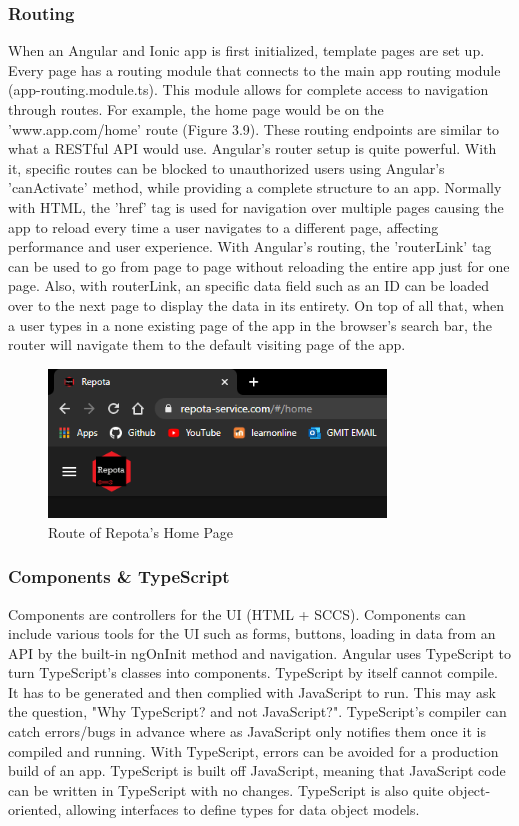 \subsubsection{Routing}
When an Angular and Ionic app is first initialized, template pages are set up. Every page has a routing module that connects to the main app routing module (app-routing.module.ts). This module allows for complete access to navigation through routes. For example, the home page would be on the 'www.app.com/home' route (Figure 3.9). These routing endpoints are similar to what a RESTful API would use. Angular's router setup is quite powerful. With it, specific routes can be blocked to unauthorized users using Angular's 'canActivate' method, while providing a complete structure to an app. Normally with HTML, the 'href' tag is used for navigation over multiple pages causing the app to reload every time a user navigates to a different page, affecting performance and user experience. With Angular's routing, the 'routerLink' tag can be used to go from page to page without reloading the entire app just for one page. Also, with routerLink, an specific data field such as an ID can be loaded over to the next page to display the data in its entirety. On top of all that, when a user types in a none existing page of the app in the browser's search bar, the router will navigate them to the default visiting page of the app. \cite{ref15}

\begin{figure}[H]
    \caption{Route of Repota's Home Page}
    \label{image:homeRoute}
    \centering
    \includegraphics[width=0.8\textwidth]{images/misc/home-route.png}
\end{figure}

\subsubsection{Components \& TypeScript}
Components are controllers for the UI (HTML + SCCS). Components can include various tools for the UI such as forms, buttons, loading in data from an API by the built-in ngOnInit method and navigation. Angular uses TypeScript to turn TypeScript's classes into components. TypeScript by itself cannot compile. It has to be generated and then complied with JavaScript to run. This may ask the question, "Why TypeScript? and not JavaScript?". TypeScript's compiler can catch errors/bugs in advance where as JavaScript only notifies them once it is compiled and running. With TypeScript, errors can be avoided for a production build of an app. TypeScript is built off JavaScript, meaning that JavaScript code can be written in TypeScript with no changes. TypeScript is also quite object-oriented, allowing interfaces to define types for data object models. \cite{ref16}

▸ WHAT IS EXPECTED: Output the material above exactly, without pictures.

▸ RESPONSE TO THE TASK:
 \subsubsection{Routing}
When an Angular and Ionic app is first initialized, template pages are set up. Every page has a routing module that connects to the main app routing module (app-routing.module.ts). This module allows for complete access to navigation through routes. For example, the home page would be on the 'www.app.com/home' route (Figure 3.9). These routing endpoints are similar to what a RESTful API would use. Angular's router setup is quite powerful. With it, specific routes can be blocked to unauthorized users using Angular's 'canActivate' method, while providing a complete structure to an app. Normally with HTML, the 'href' tag is used for navigation over multiple pages causing the app to reload every time a user navigates to a different page, affecting performance and user experience. With Angular's routing, the 'routerLink' tag can be used to go from page to page without reloading the entire app just for one page. Also, with routerLink, an specific data field such as an ID can be loaded over to the next page to display the data in its entirety. On top of all that, when a user types in a none existing page of the app in the browser's search bar, the router will navigate them to the default visiting page of the app. \cite{ref15}

\begin{figure}[H]
    \caption{Route of Repota's Home Page}
    \label{image:homeRoute}
    \centering
    \includegraphics[width=0.8\textwidth]{images/misc/home-route.png}
\end{figure}

\subsubsection{Components \& TypeScript}
Components are controllers for the UI (HTML + SCCS). Components can include various tools for the UI such as forms, buttons, loading in data from an API by the built-in ngOnInit method and navigation. Angular uses TypeScript to turn TypeScript's classes into components. TypeScript by itself cannot compile. It has to be generated and then complied with JavaScript to run. This may ask the question, "Why TypeScript? and not JavaScript?". TypeScript's compiler can catch errors/bugs in advance where as JavaScript only notifies them once it is compiled and running. With TypeScript, errors can be avoided for a production build of an app. TypeScript is built off JavaScript, meaning that JavaScript code can be written in TypeScript with no changes. TypeScript is also quite object-oriented, allowing interfaces to define types for data object models. \cite{ref16}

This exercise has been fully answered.